2、詐騙集團若係透過電視購物或網路購物公司之員工，以取得消費者之購物資訊，則該員工可能會違反刑法第317條「洩漏工商秘密罪」或第318-1條「洩漏電腦秘密罪」之規定。

3、此時，電視購物或網路購物公司應為刑法「妨害電腦使用罪」或「洩漏工商秘密罪」的被害人，而不會構成刑法之違反。

--關於個資法之規定

1、因消費者的購物資訊，通常會包含：消費者姓名、出生年月日、國民身分證統一編號、聯絡方式、財務情況、社會活動等，而屬個資法第2條第1款所規定之個資，因此這些資料的蒐集、處理及利用皆應受到個資法所規範。

2、詐騙集團不論係由「入侵電視購物或網路購物公司電腦資料庫」的方式，或是透過電視購物或網路購物公司之員工，來取得消費者之購物資訊，皆已違反個資法第19條「非公務機關對個資之蒐集或處理」之規定，此外，其利用這些資訊對消費者進行詐騙的行為，亦違反個資法第20條第1項「非公務機關對個人資料之利用」之規定，除須依第29條之規定對於被害人負擔損害賠償責任外，行政機關也可依第47條之規定對其處以行政罰鍰，同時，其還可能依第41條第1項之規定，被課予刑事責任。
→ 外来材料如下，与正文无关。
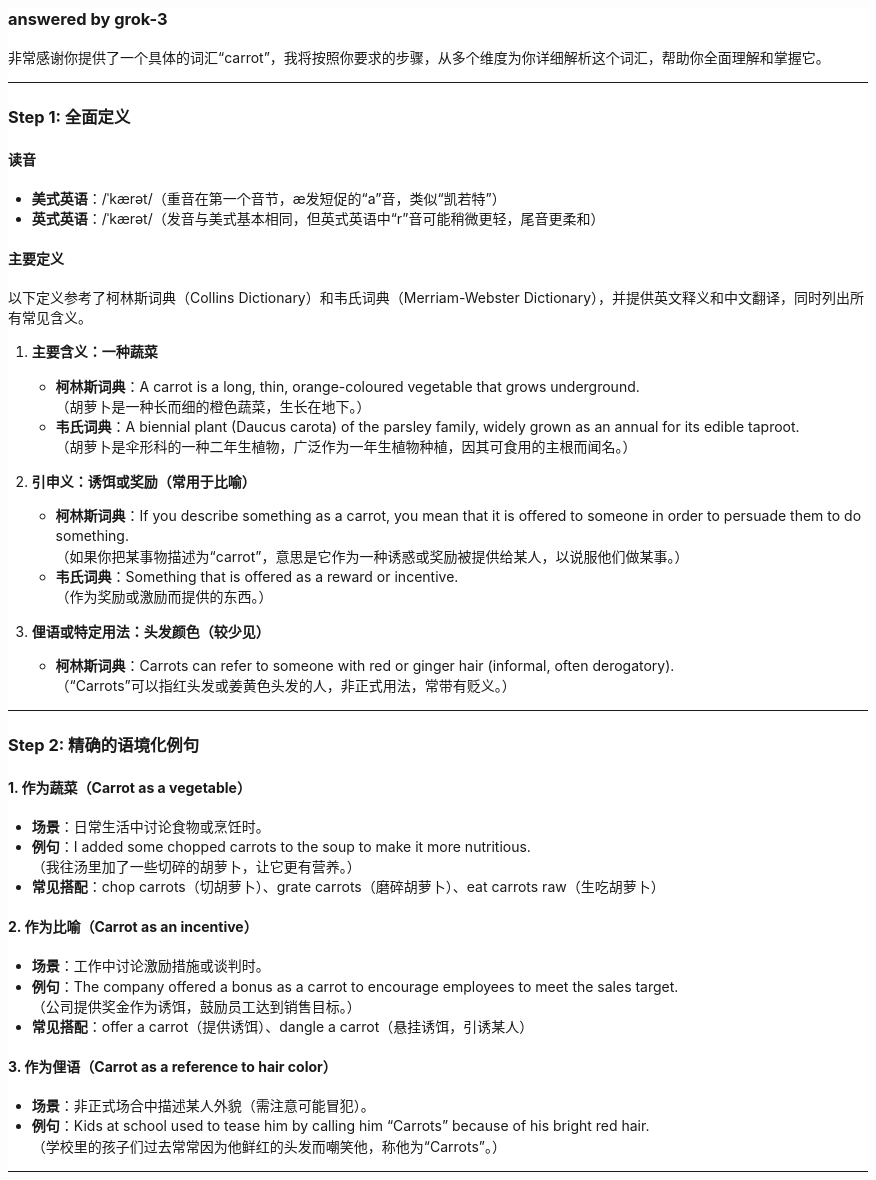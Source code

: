 ### answered by grok-3
非常感谢你提供了一个具体的词汇“carrot”，我将按照你要求的步骤，从多个维度为你详细解析这个词汇，帮助你全面理解和掌握它。

---

### Step 1: 全面定义

#### 读音
- **美式英语**：/ˈkærət/（重音在第一个音节，æ发短促的“a”音，类似“凯若特”）
- **英式英语**：/ˈkærət/（发音与美式基本相同，但英式英语中“r”音可能稍微更轻，尾音更柔和）

#### 主要定义
以下定义参考了柯林斯词典（Collins Dictionary）和韦氏词典（Merriam-Webster Dictionary），并提供英文释义和中文翻译，同时列出所有常见含义。

1. **主要含义：一种蔬菜**
   - **柯林斯词典**：A carrot is a long, thin, orange-coloured vegetable that grows underground.  
     （胡萝卜是一种长而细的橙色蔬菜，生长在地下。）
   - **韦氏词典**：A biennial plant (Daucus carota) of the parsley family, widely grown as an annual for its edible taproot.  
     （胡萝卜是伞形科的一种二年生植物，广泛作为一年生植物种植，因其可食用的主根而闻名。）

2. **引申义：诱饵或奖励（常用于比喻）**
   - **柯林斯词典**：If you describe something as a carrot, you mean that it is offered to someone in order to persuade them to do something.  
     （如果你把某事物描述为“carrot”，意思是它作为一种诱惑或奖励被提供给某人，以说服他们做某事。）
   - **韦氏词典**：Something that is offered as a reward or incentive.  
     （作为奖励或激励而提供的东西。）

3. **俚语或特定用法：头发颜色（较少见）**
   - **柯林斯词典**：Carrots can refer to someone with red or ginger hair (informal, often derogatory).  
     （“Carrots”可以指红头发或姜黄色头发的人，非正式用法，常带有贬义。）

---

### Step 2: 精确的语境化例句

#### 1. 作为蔬菜（Carrot as a vegetable）
- **场景**：日常生活中讨论食物或烹饪时。
- **例句**：I added some chopped carrots to the soup to make it more nutritious.  
  （我往汤里加了一些切碎的胡萝卜，让它更有营养。）
- **常见搭配**：chop carrots（切胡萝卜）、grate carrots（磨碎胡萝卜）、eat carrots raw（生吃胡萝卜）

#### 2. 作为比喻（Carrot as an incentive）
- **场景**：工作中讨论激励措施或谈判时。
- **例句**：The company offered a bonus as a carrot to encourage employees to meet the sales target.  
  （公司提供奖金作为诱饵，鼓励员工达到销售目标。）
- **常见搭配**：offer a carrot（提供诱饵）、dangle a carrot（悬挂诱饵，引诱某人）

#### 3. 作为俚语（Carrot as a reference to hair color）
- **场景**：非正式场合中描述某人外貌（需注意可能冒犯）。
- **例句**：Kids at school used to tease him by calling him “Carrots” because of his bright red hair.  
  （学校里的孩子们过去常常因为他鲜红的头发而嘲笑他，称他为“Carrots”。）

---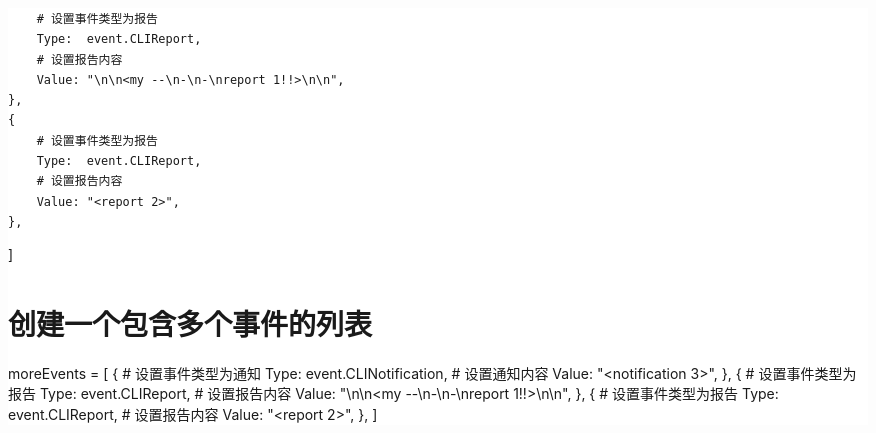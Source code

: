         # 设置事件类型为报告
        Type:  event.CLIReport,
        # 设置报告内容
        Value: "\n\n<my --\n-\n-\nreport 1!!>\n\n",
    },
    {
        # 设置事件类型为报告
        Type:  event.CLIReport,
        # 设置报告内容
        Value: "<report 2>",
    },
]

# 创建一个包含多个事件的列表
moreEvents = [
    {
        # 设置事件类型为通知
        Type:  event.CLINotification,
        # 设置通知内容
        Value: "<notification 3>",
    },
    {
        # 设置事件类型为报告
        Type:  event.CLIReport,
        # 设置报告内容
        Value: "\n\n<my --\n-\n-\nreport 1!!>\n\n",
    },
    {
        # 设置事件类型为报告
        Type:  event.CLIReport,
        # 设置报告内容
        Value: "<report 2>",
    },
]
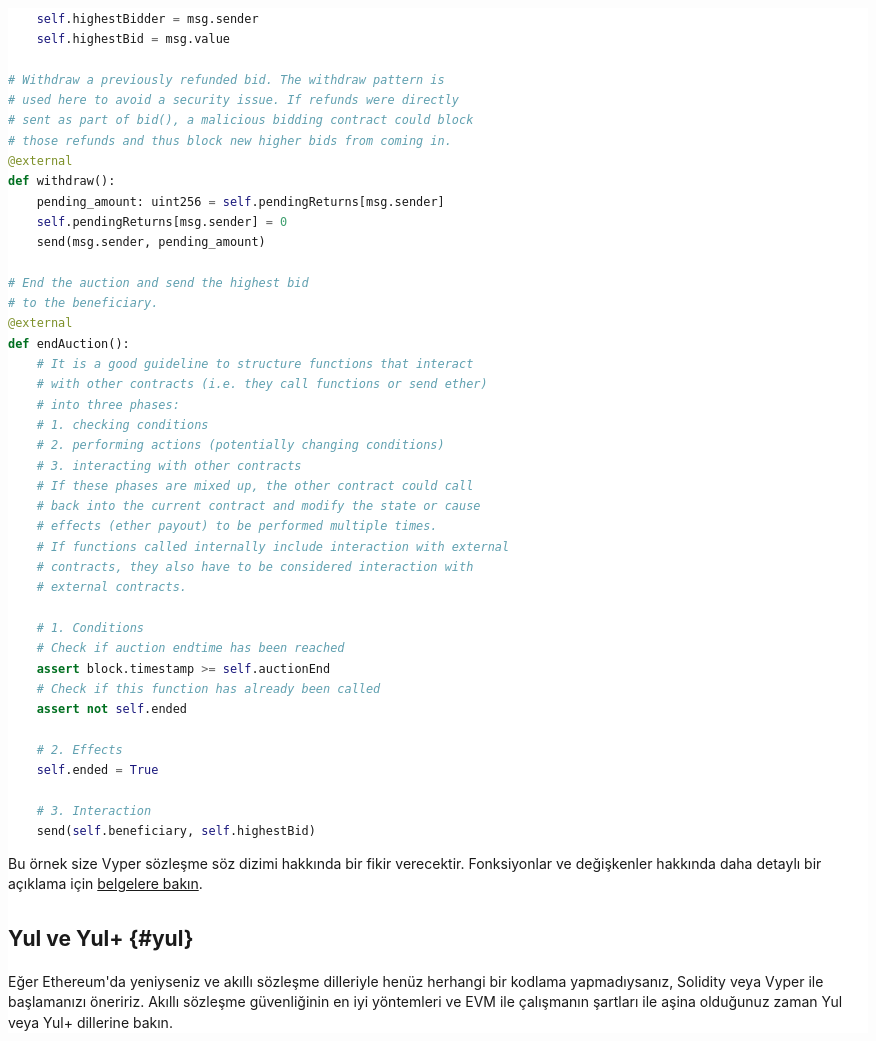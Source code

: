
 ```python
    self.highestBidder = msg.sender
    self.highestBid = msg.value

# Withdraw a previously refunded bid. The withdraw pattern is
# used here to avoid a security issue. If refunds were directly
# sent as part of bid(), a malicious bidding contract could block
# those refunds and thus block new higher bids from coming in.
@external
def withdraw():
    pending_amount: uint256 = self.pendingReturns[msg.sender]
    self.pendingReturns[msg.sender] = 0
    send(msg.sender, pending_amount)

# End the auction and send the highest bid
# to the beneficiary.
@external
def endAuction():
    # It is a good guideline to structure functions that interact
    # with other contracts (i.e. they call functions or send ether)
    # into three phases:
    # 1. checking conditions
    # 2. performing actions (potentially changing conditions)
    # 3. interacting with other contracts
    # If these phases are mixed up, the other contract could call
    # back into the current contract and modify the state or cause
    # effects (ether payout) to be performed multiple times.
    # If functions called internally include interaction with external
    # contracts, they also have to be considered interaction with
    # external contracts.

    # 1. Conditions
    # Check if auction endtime has been reached
    assert block.timestamp >= self.auctionEnd
    # Check if this function has already been called
    assert not self.ended

    # 2. Effects
    self.ended = True

    # 3. Interaction
    send(self.beneficiary, self.highestBid)
```

Bu örnek size Vyper sözleşme söz dizimi hakkında bir fikir verecektir. Fonksiyonlar ve değişkenler hakkında daha detaylı bir açıklama için [belgelere bakın](https://vyper.readthedocs.io/en/latest/vyper-by-example.html#simple-open-auction).

## Yul ve Yul+ {#yul}

Eğer Ethereum'da yeniyseniz ve akıllı sözleşme dilleriyle henüz herhangi bir kodlama yapmadıysanız, Solidity veya Vyper ile başlamanızı öneririz. Akıllı sözleşme güvenliğinin en iyi yöntemleri ve EVM ile çalışmanın şartları ile aşina olduğunuz zaman Yul veya Yul+ dillerine bakın.
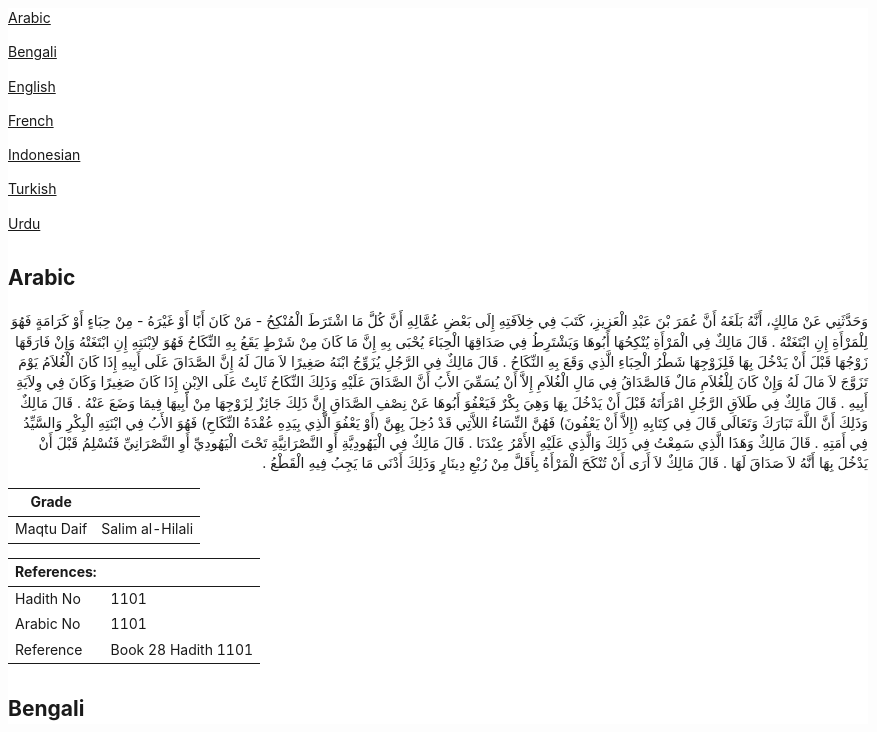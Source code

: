 [Arabic](#arabic)

[Bengali](#bengali)

[English](#english)

[French](#french)

[Indonesian](#indonesian)

[Turkish](#turkish)

[Urdu](#urdu)

## Arabic


<div dir="rtl" lang="ar" style={{fontSize:'larger',backgroundColor:'#f8f9fa',padding:20}}>
وَحَدَّثَنِي عَنْ مَالِكٍ، أَنَّهُ بَلَغَهُ أَنَّ عُمَرَ بْنَ عَبْدِ الْعَزِيزِ، كَتَبَ فِي خِلاَفَتِهِ إِلَى بَعْضِ عُمَّالِهِ أَنَّ كُلَّ مَا اشْتَرَطَ الْمُنْكِحُ - مَنْ كَانَ أَبًا أَوْ غَيْرَهُ - مِنْ حِبَاءٍ أَوْ كَرَامَةٍ فَهُوَ لِلْمَرْأَةِ إِنِ ابْتَغَتْهُ ‏.‏ قَالَ مَالِكٌ فِي الْمَرْأَةِ يُنْكِحُهَا أَبُوهَا وَيَشْتَرِطُ فِي صَدَاقِهَا الْحِبَاءَ يُحْبَى بِهِ إِنَّ مَا كَانَ مِنْ شَرْطٍ يَقَعُ بِهِ النِّكَاحُ فَهُوَ لاِبْنَتِهِ إِنِ ابْتَغَتْهُ وَإِنْ فَارَقَهَا زَوْجُهَا قَبْلَ أَنْ يَدْخُلَ بِهَا فَلِزَوْجِهَا شَطْرُ الْحِبَاءِ الَّذِي وَقَعَ بِهِ النِّكَاحُ ‏.‏ قَالَ مَالِكٌ فِي الرَّجُلِ يُزَوِّجُ ابْنَهُ صَغِيرًا لاَ مَالَ لَهُ إِنَّ الصَّدَاقَ عَلَى أَبِيهِ إِذَا كَانَ الْغُلاَمُ يَوْمَ تَزَوَّجَ لاَ مَالَ لَهُ وَإِنْ كَانَ لِلْغُلاَمِ مَالٌ فَالصَّدَاقُ فِي مَالِ الْغُلاَمِ إِلاَّ أَنْ يُسَمِّيَ الأَبُ أَنَّ الصَّدَاقَ عَلَيْهِ وَذَلِكَ النِّكَاحُ ثَابِتٌ عَلَى الاِبْنِ إِذَا كَانَ صَغِيرًا وَكَانَ فِي وِلاَيَةِ أَبِيهِ ‏.‏ قَالَ مَالِكٌ فِي طَلاَقِ الرَّجُلِ امْرَأَتَهُ قَبْلَ أَنْ يَدْخُلَ بِهَا وَهِيَ بِكْرٌ فَيَعْفُوَ أَبُوهَا عَنْ نِصْفِ الصَّدَاقِ إِنَّ ذَلِكَ جَائِزٌ لِزَوْجِهَا مِنْ أَبِيهَا فِيمَا وَضَعَ عَنْهُ ‏.‏ قَالَ مَالِكٌ وَذَلِكَ أَنَّ اللَّهَ تَبَارَكَ وَتَعَالَى قَالَ فِي كِتَابِهِ ‏(‏إِلاَّ أَنْ يَعْفُونَ‏)‏ فَهُنَّ النِّسَاءُ اللاَّتِي قَدْ دُخِلَ بِهِنَّ ‏(‏أَوْ يَعْفُوَ الَّذِي بِيَدِهِ عُقْدَةُ النِّكَاحِ‏)‏ فَهُوَ الأَبُ فِي ابْنَتِهِ الْبِكْرِ وَالسَّيِّدُ فِي أَمَتِهِ ‏.‏ قَالَ مَالِكٌ وَهَذَا الَّذِي سَمِعْتُ فِي ذَلِكَ وَالَّذِي عَلَيْهِ الأَمْرُ عِنْدَنَا ‏.‏ قَالَ مَالِكٌ فِي الْيَهُودِيَّةِ أَوِ النَّصْرَانِيَّةِ تَحْتَ الْيَهُودِيِّ أَوِ النَّصْرَانِيِّ فَتُسْلِمُ قَبْلَ أَنْ يَدْخُلَ بِهَا أَنَّهُ لاَ صَدَاقَ لَهَا ‏.‏ قَالَ مَالِكٌ لاَ أَرَى أَنْ تُنْكَحَ الْمَرْأَةُ بِأَقَلَّ مِنْ رُبْعِ دِينَارٍ وَذَلِكَ أَدْنَى مَا يَجِبُ فِيهِ الْقَطْعُ ‏.‏
</div>
<div style={{backgroundColor:'#f8f9fa',padding:20, marginBottom: 10}}><table> <thead> <tr> <th>Grade</th> <th></th> </tr> </thead> <tbody> <tr><td>Maqtu Daif</td><td>Salim al-Hilali</td></tr></tbody></table><table> <thead> <tr> <th>References:</th> <th></th> </tr> </thead> <tbody><tr><td>Hadith No</td><td>1101</td></tr><tr><td>Arabic No</td><td>1101</td></tr><tr><td>Reference</td><td>Book 28 Hadith 1101</td></tr></tbody></table></div>

## Bengali


<div dir="ltr" lang="bn" style={{fontSize:'larger',backgroundColor:'#f8f9fa',padding:20}}>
3、若電視購物或網路購物公司未能採取適當的安全措施，致駭客入侵到它的電腦資料庫以取得消費者個人資料，或是其員工洩漏消費者個人資料，依個資法第29條及第28條第4項之規定，該公司對於上述消費者須依侵害情節以每人每一事件500元以上2萬元以下來負擔損害賠償責任，惟其合計最高總額以2億元為限。

確保個資安全才能有效防堵社交工程攻擊

社交工程攻擊就是一種攻擊方利用被攻擊方的個人資料，來建立其信任，並突破其防備的攻擊模式，因此，若將個人資料妥善保管，且謹慎提防披著羊皮的豺狼濫用社群關係，將能減少資料被攻擊方取得之機會，並降低遭受社交工程攻擊的風險。